Par Mrwak @payetonwak

Man of Steel, Henry Cavill, Christopher Nolan, Zack Snyder, Warner, DC Comics, Superman, Laurence Fishburne, Diane Lane, Kevin Costner, Amy Adams, Michael Shannon, Russel Crowe, Bryan Singer, Perry White, Zod, Clark Kent, Jonathan Kent, Martha Kent, Lois Lane, Hans Zimmer, Superman Returns, test, trailer, critique, photos, comics, teaser
Le deal avait été passé avant même la sortie de Sucker Punch en 2011 : Zack Snyder allait réaliser le reboot de Superman sous l'égide de Christopher Nolan, grand manitou d'Hollywood depuis sa reprise de Batman. Malgré les retours plus que nuancés sur son film au moment de sa sortie, le contrat a tenu bon et Zack Snyder émerge enfin avec ce que Nolan a décrit comme étant son projet-chéri, prêt à relancer une bonne fois pour toute Superman au cinéma. L'exercice de promotion étant ce qu'il est, on a longtemps dû se raccrocher uniquement aux différents trailers du film ; et force est de constater qu'on a peu vu récemment d'aussi jolies bandes-annonces pour un blockbuster.

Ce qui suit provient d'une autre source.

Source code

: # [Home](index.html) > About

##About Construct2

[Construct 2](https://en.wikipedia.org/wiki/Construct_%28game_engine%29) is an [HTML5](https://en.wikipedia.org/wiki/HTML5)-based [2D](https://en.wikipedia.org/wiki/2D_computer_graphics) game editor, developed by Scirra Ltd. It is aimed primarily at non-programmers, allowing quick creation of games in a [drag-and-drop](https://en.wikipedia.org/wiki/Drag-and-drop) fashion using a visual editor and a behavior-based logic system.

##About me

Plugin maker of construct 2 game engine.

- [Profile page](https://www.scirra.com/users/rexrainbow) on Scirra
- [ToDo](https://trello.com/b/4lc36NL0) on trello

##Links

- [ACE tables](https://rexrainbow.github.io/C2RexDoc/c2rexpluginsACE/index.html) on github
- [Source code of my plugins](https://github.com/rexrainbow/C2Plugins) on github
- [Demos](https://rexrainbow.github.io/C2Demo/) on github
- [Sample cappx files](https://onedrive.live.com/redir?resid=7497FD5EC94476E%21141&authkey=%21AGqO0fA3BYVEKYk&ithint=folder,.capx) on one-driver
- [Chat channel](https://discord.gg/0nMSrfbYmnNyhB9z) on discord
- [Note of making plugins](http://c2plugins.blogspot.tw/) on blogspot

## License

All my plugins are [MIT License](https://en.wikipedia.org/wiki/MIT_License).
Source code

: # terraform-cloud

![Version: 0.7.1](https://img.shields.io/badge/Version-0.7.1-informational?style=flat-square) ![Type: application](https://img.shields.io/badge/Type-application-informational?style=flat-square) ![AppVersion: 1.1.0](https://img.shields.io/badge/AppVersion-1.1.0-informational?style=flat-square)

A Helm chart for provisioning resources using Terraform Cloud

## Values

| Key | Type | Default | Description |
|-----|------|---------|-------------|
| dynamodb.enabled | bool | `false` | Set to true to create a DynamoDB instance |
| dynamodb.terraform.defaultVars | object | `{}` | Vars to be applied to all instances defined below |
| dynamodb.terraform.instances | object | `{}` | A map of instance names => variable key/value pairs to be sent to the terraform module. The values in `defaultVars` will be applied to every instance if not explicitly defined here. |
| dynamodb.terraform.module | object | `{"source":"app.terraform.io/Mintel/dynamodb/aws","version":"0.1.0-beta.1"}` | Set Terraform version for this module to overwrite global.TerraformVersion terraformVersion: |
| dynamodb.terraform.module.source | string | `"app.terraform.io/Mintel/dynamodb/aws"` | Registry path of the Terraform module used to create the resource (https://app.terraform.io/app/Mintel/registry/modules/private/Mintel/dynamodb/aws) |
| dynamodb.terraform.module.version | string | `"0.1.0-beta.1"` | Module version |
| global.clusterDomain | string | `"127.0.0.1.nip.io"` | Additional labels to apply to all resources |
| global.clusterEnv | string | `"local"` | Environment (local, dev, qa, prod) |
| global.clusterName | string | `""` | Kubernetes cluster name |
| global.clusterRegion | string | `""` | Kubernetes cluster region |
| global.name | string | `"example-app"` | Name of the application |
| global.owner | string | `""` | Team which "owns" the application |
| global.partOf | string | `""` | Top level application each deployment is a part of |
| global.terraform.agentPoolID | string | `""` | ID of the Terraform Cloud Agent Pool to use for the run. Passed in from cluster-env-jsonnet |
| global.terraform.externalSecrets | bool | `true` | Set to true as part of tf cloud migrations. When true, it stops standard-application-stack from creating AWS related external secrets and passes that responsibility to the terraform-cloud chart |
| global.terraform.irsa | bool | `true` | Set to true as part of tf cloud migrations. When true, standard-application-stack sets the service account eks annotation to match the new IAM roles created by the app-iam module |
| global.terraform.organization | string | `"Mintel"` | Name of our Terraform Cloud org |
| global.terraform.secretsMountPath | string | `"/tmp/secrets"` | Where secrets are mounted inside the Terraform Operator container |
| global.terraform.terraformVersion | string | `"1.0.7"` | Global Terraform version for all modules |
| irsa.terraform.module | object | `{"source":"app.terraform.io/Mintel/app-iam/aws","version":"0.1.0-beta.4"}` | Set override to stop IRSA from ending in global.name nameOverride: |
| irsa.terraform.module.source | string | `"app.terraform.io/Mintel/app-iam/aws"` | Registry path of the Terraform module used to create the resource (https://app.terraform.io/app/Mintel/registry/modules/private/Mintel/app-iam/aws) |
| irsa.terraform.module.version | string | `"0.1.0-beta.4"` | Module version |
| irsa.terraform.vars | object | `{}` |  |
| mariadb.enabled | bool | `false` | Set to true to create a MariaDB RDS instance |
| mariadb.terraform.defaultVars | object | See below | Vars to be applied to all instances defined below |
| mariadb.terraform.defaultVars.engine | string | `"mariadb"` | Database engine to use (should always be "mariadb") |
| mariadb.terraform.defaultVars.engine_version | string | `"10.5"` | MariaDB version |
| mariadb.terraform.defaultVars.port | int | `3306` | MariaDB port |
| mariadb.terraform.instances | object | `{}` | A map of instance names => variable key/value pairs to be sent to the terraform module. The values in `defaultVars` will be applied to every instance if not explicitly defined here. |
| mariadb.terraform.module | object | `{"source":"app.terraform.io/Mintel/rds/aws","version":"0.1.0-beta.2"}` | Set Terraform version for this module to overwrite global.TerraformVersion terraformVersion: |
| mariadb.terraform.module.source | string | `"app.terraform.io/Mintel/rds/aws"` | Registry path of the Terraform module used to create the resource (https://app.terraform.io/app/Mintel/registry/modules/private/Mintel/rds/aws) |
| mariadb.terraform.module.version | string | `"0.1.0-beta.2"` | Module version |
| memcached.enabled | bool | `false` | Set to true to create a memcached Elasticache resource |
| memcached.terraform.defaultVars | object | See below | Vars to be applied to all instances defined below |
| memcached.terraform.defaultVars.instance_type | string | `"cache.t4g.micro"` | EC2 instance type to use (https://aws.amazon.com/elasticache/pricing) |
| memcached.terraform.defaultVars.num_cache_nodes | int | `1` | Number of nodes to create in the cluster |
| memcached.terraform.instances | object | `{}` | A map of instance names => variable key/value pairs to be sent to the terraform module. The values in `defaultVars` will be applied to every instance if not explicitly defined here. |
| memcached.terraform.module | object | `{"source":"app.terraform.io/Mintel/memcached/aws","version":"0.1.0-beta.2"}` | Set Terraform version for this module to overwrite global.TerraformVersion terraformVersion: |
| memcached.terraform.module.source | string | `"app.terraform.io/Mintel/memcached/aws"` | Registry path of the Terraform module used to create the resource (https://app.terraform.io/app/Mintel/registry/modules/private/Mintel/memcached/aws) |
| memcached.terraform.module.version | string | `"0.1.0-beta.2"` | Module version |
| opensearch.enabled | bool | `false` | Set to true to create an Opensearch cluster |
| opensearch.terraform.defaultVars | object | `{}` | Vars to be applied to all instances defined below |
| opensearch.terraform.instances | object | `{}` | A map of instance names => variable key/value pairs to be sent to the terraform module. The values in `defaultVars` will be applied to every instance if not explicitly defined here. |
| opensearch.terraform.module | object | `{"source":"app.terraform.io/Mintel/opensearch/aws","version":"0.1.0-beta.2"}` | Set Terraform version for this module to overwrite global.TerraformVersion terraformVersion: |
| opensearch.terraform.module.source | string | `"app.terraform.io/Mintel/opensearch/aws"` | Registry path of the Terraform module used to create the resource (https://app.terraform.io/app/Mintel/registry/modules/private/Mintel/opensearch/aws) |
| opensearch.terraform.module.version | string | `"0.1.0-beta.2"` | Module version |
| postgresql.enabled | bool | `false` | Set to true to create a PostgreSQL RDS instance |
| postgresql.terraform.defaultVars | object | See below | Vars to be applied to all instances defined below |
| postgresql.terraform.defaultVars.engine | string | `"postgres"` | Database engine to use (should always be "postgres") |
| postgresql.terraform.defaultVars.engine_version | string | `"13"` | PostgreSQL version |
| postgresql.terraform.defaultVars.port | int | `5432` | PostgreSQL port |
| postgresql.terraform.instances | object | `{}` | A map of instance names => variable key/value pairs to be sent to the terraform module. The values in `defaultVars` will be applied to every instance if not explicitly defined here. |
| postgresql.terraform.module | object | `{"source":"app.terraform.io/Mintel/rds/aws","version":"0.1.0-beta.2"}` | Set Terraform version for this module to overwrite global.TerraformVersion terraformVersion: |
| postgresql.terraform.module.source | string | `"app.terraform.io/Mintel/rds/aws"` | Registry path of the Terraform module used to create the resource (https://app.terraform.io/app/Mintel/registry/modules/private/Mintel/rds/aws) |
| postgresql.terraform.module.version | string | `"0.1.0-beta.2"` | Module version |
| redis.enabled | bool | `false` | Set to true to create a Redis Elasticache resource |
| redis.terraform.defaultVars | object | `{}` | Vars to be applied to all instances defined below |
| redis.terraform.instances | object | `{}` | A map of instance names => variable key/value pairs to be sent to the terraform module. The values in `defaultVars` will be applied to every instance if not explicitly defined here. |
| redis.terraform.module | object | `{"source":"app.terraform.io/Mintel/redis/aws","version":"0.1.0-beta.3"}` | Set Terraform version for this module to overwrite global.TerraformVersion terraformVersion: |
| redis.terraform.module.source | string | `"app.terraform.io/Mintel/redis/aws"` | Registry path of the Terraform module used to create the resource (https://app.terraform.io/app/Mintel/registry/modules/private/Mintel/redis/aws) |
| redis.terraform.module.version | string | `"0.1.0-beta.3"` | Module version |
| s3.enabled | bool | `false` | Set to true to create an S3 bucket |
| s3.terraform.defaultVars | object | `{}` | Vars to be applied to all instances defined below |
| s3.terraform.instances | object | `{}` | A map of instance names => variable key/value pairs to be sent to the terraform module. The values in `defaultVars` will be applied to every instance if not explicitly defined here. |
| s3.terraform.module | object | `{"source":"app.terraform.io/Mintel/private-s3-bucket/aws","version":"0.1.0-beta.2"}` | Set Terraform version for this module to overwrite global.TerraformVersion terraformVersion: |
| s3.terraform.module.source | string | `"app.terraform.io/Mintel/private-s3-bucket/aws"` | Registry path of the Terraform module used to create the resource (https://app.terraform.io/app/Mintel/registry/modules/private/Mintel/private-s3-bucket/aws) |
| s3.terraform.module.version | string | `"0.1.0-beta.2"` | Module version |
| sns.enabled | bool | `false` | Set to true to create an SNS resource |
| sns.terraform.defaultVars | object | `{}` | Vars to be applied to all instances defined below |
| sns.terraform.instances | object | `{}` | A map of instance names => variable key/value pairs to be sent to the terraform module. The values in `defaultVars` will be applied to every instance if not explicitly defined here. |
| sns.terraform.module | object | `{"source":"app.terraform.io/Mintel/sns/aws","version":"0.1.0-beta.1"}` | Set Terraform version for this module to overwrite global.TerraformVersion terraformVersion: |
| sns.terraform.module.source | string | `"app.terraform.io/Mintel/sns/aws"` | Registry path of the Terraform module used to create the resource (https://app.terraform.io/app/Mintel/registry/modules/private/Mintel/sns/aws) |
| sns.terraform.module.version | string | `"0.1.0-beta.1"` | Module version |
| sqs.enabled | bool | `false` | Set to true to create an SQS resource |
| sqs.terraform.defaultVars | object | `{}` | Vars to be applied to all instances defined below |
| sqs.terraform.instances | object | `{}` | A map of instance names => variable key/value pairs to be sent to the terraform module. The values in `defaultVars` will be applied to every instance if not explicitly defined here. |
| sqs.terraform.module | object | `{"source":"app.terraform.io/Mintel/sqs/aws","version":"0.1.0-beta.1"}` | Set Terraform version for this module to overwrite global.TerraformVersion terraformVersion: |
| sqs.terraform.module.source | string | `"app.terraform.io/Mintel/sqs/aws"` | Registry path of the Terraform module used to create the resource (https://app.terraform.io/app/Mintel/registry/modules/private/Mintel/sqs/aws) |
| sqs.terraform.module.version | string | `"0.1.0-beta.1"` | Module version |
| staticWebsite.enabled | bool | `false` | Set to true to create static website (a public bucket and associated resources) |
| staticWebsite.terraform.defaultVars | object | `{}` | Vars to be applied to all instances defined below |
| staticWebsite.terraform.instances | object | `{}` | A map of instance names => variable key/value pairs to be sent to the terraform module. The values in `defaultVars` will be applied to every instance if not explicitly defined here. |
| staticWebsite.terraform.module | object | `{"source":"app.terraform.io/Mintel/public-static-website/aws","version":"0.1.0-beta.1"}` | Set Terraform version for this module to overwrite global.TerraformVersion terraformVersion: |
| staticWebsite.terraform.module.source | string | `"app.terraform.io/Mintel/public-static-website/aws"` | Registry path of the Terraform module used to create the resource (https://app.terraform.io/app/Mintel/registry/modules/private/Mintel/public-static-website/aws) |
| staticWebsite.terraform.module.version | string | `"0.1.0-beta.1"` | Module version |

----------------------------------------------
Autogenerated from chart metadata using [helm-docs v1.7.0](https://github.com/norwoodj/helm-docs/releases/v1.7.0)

La dernière fois qu'on avait vu le personnage au cinéma, c'était pour le charmant Superman Returns (2006) de Bryan Singer, qui pour l'exercice de reprise, prenait curieusement le parti d'en faire une suite à Superman 2 dont peu de gens se souviennent (en tous cas, pas le jeune public pour lequel le film était marketé). Avec le recul, Superman Returns est plutôt mignon, avec son esthétique rétro et son allure de comic-book désuet dominées par un Kevin Spacey qui en fait des tonnes. Le film est parfois touchant, souvent plan-plan. Singer ne peut se retenir de filmer avec beaucoup de naïveté son héros préféré (la première apparition de Superman est particulièrement émouvante), faisant parfois jouer avec efficacité la veine nostalgique qui caractérise tout le personnage depuis sa création en 1938.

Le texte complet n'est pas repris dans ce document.